### Problem to work on
Using the data below, copy each line that includes the word "limits".

==========

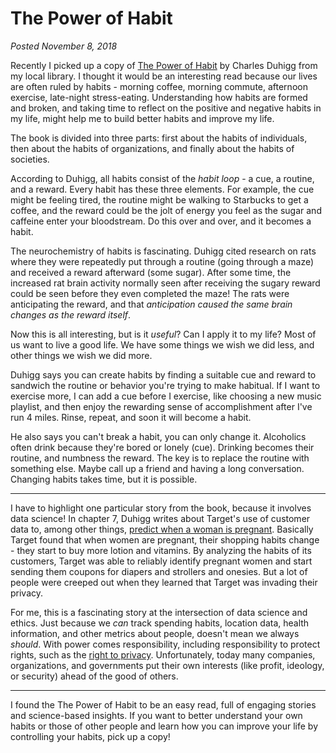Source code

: # The Power of Habit

*Posted November 8, 2018*

Recently I picked up a copy of [The Power of Habit](https://amzn.to/2DukPzU) by Charles Duhigg from my local library. I thought it would be an interesting read  because our lives are often ruled by habits - morning coffee, morning commute, afternoon exercise, late-night stress-eating. Understanding how habits are formed and broken, and taking time to reflect on the positive and negative habits in my life, might help me to build better habits and improve my life.

The book is divided into three parts: first about the habits of individuals, then about the habits of organizations, and finally about the habits of societies.

According to Duhigg, all habits consist of the *habit loop* - a cue, a routine, and a reward. Every habit has these three elements. For example, the cue might be feeling tired, the routine might be walking to Starbucks to get a coffee, and the reward could be the jolt of energy you feel as the sugar and caffeine enter your bloodstream. Do this over and over, and it becomes a habit.

The neurochemistry of habits is fascinating. Duhigg cited research on rats where they were repeatedly put through a routine (going through a maze) and received a reward afterward (some sugar). After some time, the increased rat brain activity normally seen after receiving the sugary reward could be seen before they even completed the maze! The rats were anticipating the reward, and that *anticipation caused the same brain changes as the reward itself*.

Now this is all interesting, but is it *useful*? Can I apply it to my life? Most of us want to live a good life. We have some things we wish we did less, and other things we wish we did more.

Duhigg says you can create habits by finding a suitable cue and reward to sandwich the routine or behavior you're trying to make habitual. If I want to exercise more, I can add a cue before I exercise, like choosing a new music playlist, and then enjoy the rewarding sense of accomplishment after I've run 4 miles. Rinse, repeat, and soon it will become a habit.

He also says you can't break a habit, you can only change it. Alcoholics often drink because they're bored or lonely (cue). Drinking becomes their routine, and numbness the reward. The key is to replace the routine with something else. Maybe call up a friend and having a long conversation. Changing habits takes time, but it is possible.

---

I have to highlight one particular story from the book, because it involves data science! In chapter 7, Duhigg writes about Target's use of customer data to, among other things, [predict when a woman is pregnant](https://www.forbes.com/sites/kashmirhill/2012/02/16/how-target-figured-out-a-teen-girl-was-pregnant-before-her-father-did/#328d2fac6668). Basically Target found that when women are pregnant, their shopping habits change - they start to buy more lotion and vitamins. By analyzing the habits of its customers, Target was able to reliably identify pregnant women and start sending them coupons for diapers and strollers and onesies. But a lot of people were creeped out when they learned that Target was invading their privacy.

For me, this is a fascinating story at the intersection of data science and ethics. Just because we *can* track spending habits, location data, health information, and other metrics about people, doesn't mean we always *should*. With power comes responsibility, including responsibility to protect rights, such as the [right to privacy](https://en.wikipedia.org/wiki/Right_to_privacy). Unfortunately, today many companies, organizations, and governments put their own interests (like profit, ideology, or security) ahead of the good of others.

---

I found the The Power of Habit to be an easy read, full of engaging stories and science-based insights. If you want to better understand your own habits or those of other people and learn how you can improve your life by controlling your habits, pick up a copy!
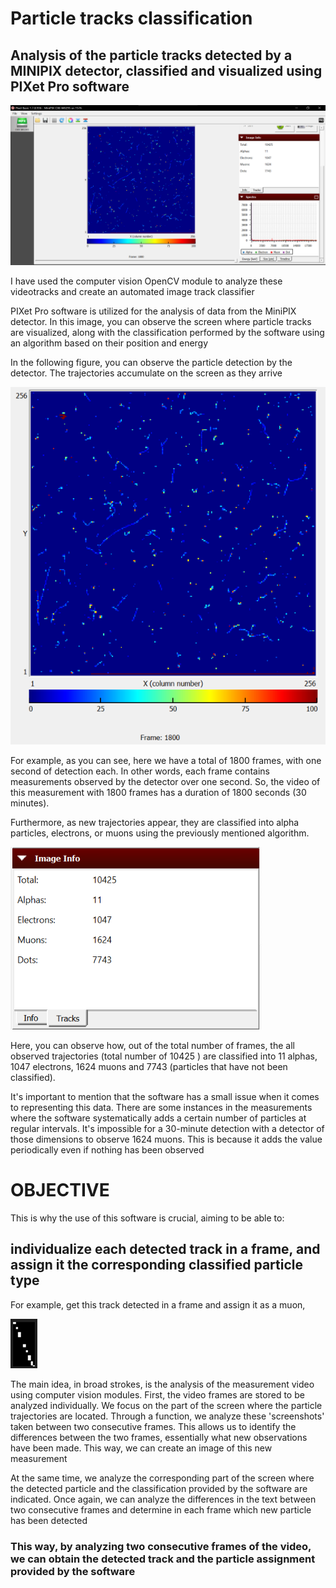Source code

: # Particle tracks classification
## Analysis of the particle tracks detected by a MINIPIX detector, classified and visualized using PIXet Pro software

![picture](images/image.png)

I have used the computer vision OpenCV module to analyze these videotracks and create an automated image track classifier

PIXet Pro software is utilized for the analysis of data from the MiniPIX detector. In this image, you can observe the screen where particle tracks are visualized, along with the classification performed by the software using an algorithm based on their position and energy

In the following figure, you can observe the particle detection by the detector. The trajectories accumulate on the screen as they arrive

![picture](images/image1.PNG)

For example, as you can see, here we have a total of 1800 frames, with one second of detection each. In other words, each frame contains measurements observed by the detector over one second. So, the video of this measurement with 1800 frames has a duration of 1800 seconds (30 minutes).

Furthermore, as new trajectories appear, they are classified into alpha particles, electrons, or muons using the previously mentioned algorithm.

![picture](images/image2.PNG)

Here, you can observe how, out of the total number of frames, the all observed trajectories (total number of 10425 ) are classified into 11 alphas, 1047 electrons, 1624 muons
and 7743 (particles that have not been classified).


It's important to mention that the software has a small issue when it comes to representing this data. There are some instances in the measurements where the software systematically adds a certain number of particles at regular intervals. It's impossible for a 30-minute detection with a detector of those dimensions to observe 1624 muons. This is because it adds the value periodically even if nothing has been observed

# OBJECTIVE
This is why the use of this software is crucial, aiming to be able to:
## individualize each detected track in a frame, and assign it the corresponding classified particle type

For example, get this track detected in a frame and assign it as a muon,

![picture](images/image3.png)

The main idea, in broad strokes, is the analysis of the measurement video using computer vision modules. First, the video frames are stored to be analyzed individually. We focus on the part of the screen where the particle trajectories are located. Through a function, we analyze these 'screenshots' taken between two consecutive frames. This allows us to identify the differences between the two frames, essentially what new observations have been made. This way, we can create an image of this new measurement

At the same time, we analyze the corresponding part of the screen where the detected particle and the classification provided by the software are indicated. Once again, we can analyze the differences in the text between two consecutive frames and determine in each frame which new particle has been detected

### This way, by analyzing two consecutive frames of the video, we can obtain the detected track and the particle assignment provided by the software


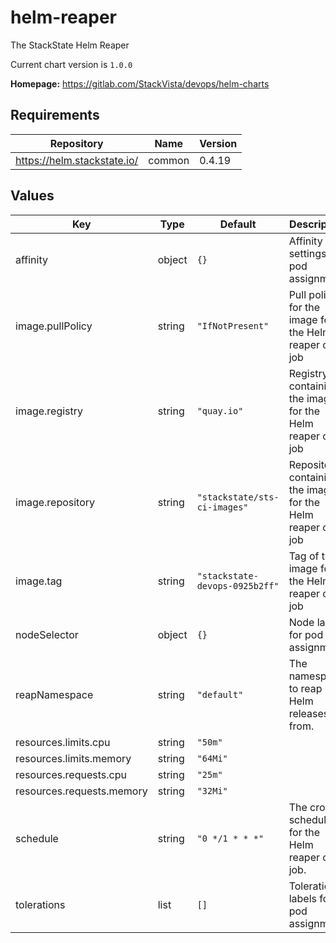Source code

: # helm-reaper

The StackState Helm Reaper

Current chart version is `1.0.0`

**Homepage:** <https://gitlab.com/StackVista/devops/helm-charts>

## Requirements

| Repository | Name | Version |
|------------|------|---------|
| https://helm.stackstate.io/ | common | 0.4.19 |

## Values

| Key | Type | Default | Description |
|-----|------|---------|-------------|
| affinity | object | `{}` | Affinity settings for pod assignment. |
| image.pullPolicy | string | `"IfNotPresent"` | Pull policy for the image for the Helm reaper cron job |
| image.registry | string | `"quay.io"` | Registry containing the image for the Helm reaper cron job |
| image.repository | string | `"stackstate/sts-ci-images"` | Repository containing the image for the Helm reaper cron job |
| image.tag | string | `"stackstate-devops-0925b2ff"` | Tag of the image for the Helm reaper cron job |
| nodeSelector | object | `{}` | Node labels for pod assignment. |
| reapNamespace | string | `"default"` | The namespace to reap Helm releases from. |
| resources.limits.cpu | string | `"50m"` |  |
| resources.limits.memory | string | `"64Mi"` |  |
| resources.requests.cpu | string | `"25m"` |  |
| resources.requests.memory | string | `"32Mi"` |  |
| schedule | string | `"0 */1 * * *"` | The cron schedule for the Helm reaper cron job. |
| tolerations | list | `[]` | Toleration labels for pod assignment. |
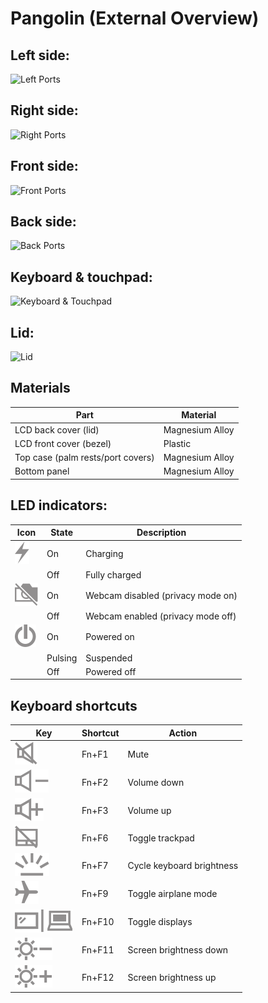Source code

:# Pangolin (External Overview)

## Left side:

![Left Ports](./img/ports-left.webp)

## Right side:

![Right Ports](./img/ports-right.webp)

## Front side:

![Front Ports](./img/ports-front.webp)

## Back side:

![Back Ports](./img/ports-back.webp)

## Keyboard & touchpad:

![Keyboard & Touchpad](./img/overview-top.webp)

## Lid:

![Lid](./img/overview-lid.webp)

## Materials

| Part                                 | Material        |
|--------------------------------------|-----------------|
| LCD back cover (lid)                 | Magnesium Alloy |
| LCD front cover (bezel)              | Plastic         |
| Top case (palm rests/port covers)    | Magnesium Alloy |
| Bottom panel                         | Magnesium Alloy |

## LED indicators:

| Icon                                    | State    | Description                       |
|-----------------------------------------|----------|-----------------------------------|
| ![Charging LED](./img/led-charging.svg) | On       | Charging                          |
|                                         | Off      | Fully charged                     |
| ![Webcam LED](./img/led-webcam.svg )    | On       | Webcam disabled (privacy mode on) |
|                                         | Off      | Webcam enabled (privacy mode off) |
| ![Storage LED](./img/led-power.svg)     | On       | Powered on                        |
|                                         | Pulsing  | Suspended                         |
|                                         | Off      | Powered off                       |

## Keyboard shortcuts

| Key                         | Shortcut| Action                     |
|-----------------------------|---------|----------------------------|
| ![Fn-F1](./img/fn-f1.svg)   | Fn+F1   | Mute                       |
| ![Fn-F2](./img/fn-f2.svg)   | Fn+F2   | Volume down                |
| ![Fn-F3](./img/fn-f3.svg)   | Fn+F3   | Volume up                  |
| ![Fn-F6](./img/fn-f6.svg)   | Fn+F6   | Toggle trackpad            |
| ![Fn-F7](./img/fn-f7.svg)   | Fn+F7   | Cycle  keyboard brightness |
| ![Fn-F9](./img/fn-f9.svg)   | Fn+F9   | Toggle airplane mode       |
| ![Fn-F10](./img/fn-f10.svg) | Fn+F10  | Toggle displays            |
| ![Fn-F11](./img/fn-f11.svg) | Fn+F11  | Screen brightness down     |
| ![Fn-F12](./img/fn-f12.svg) | Fn+F12  | Screen brightness up       |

==========

### The answer
| resources.limits.cpu | string | `"50m"` |  |
| resources.limits.memory | string | `"64Mi"` |  |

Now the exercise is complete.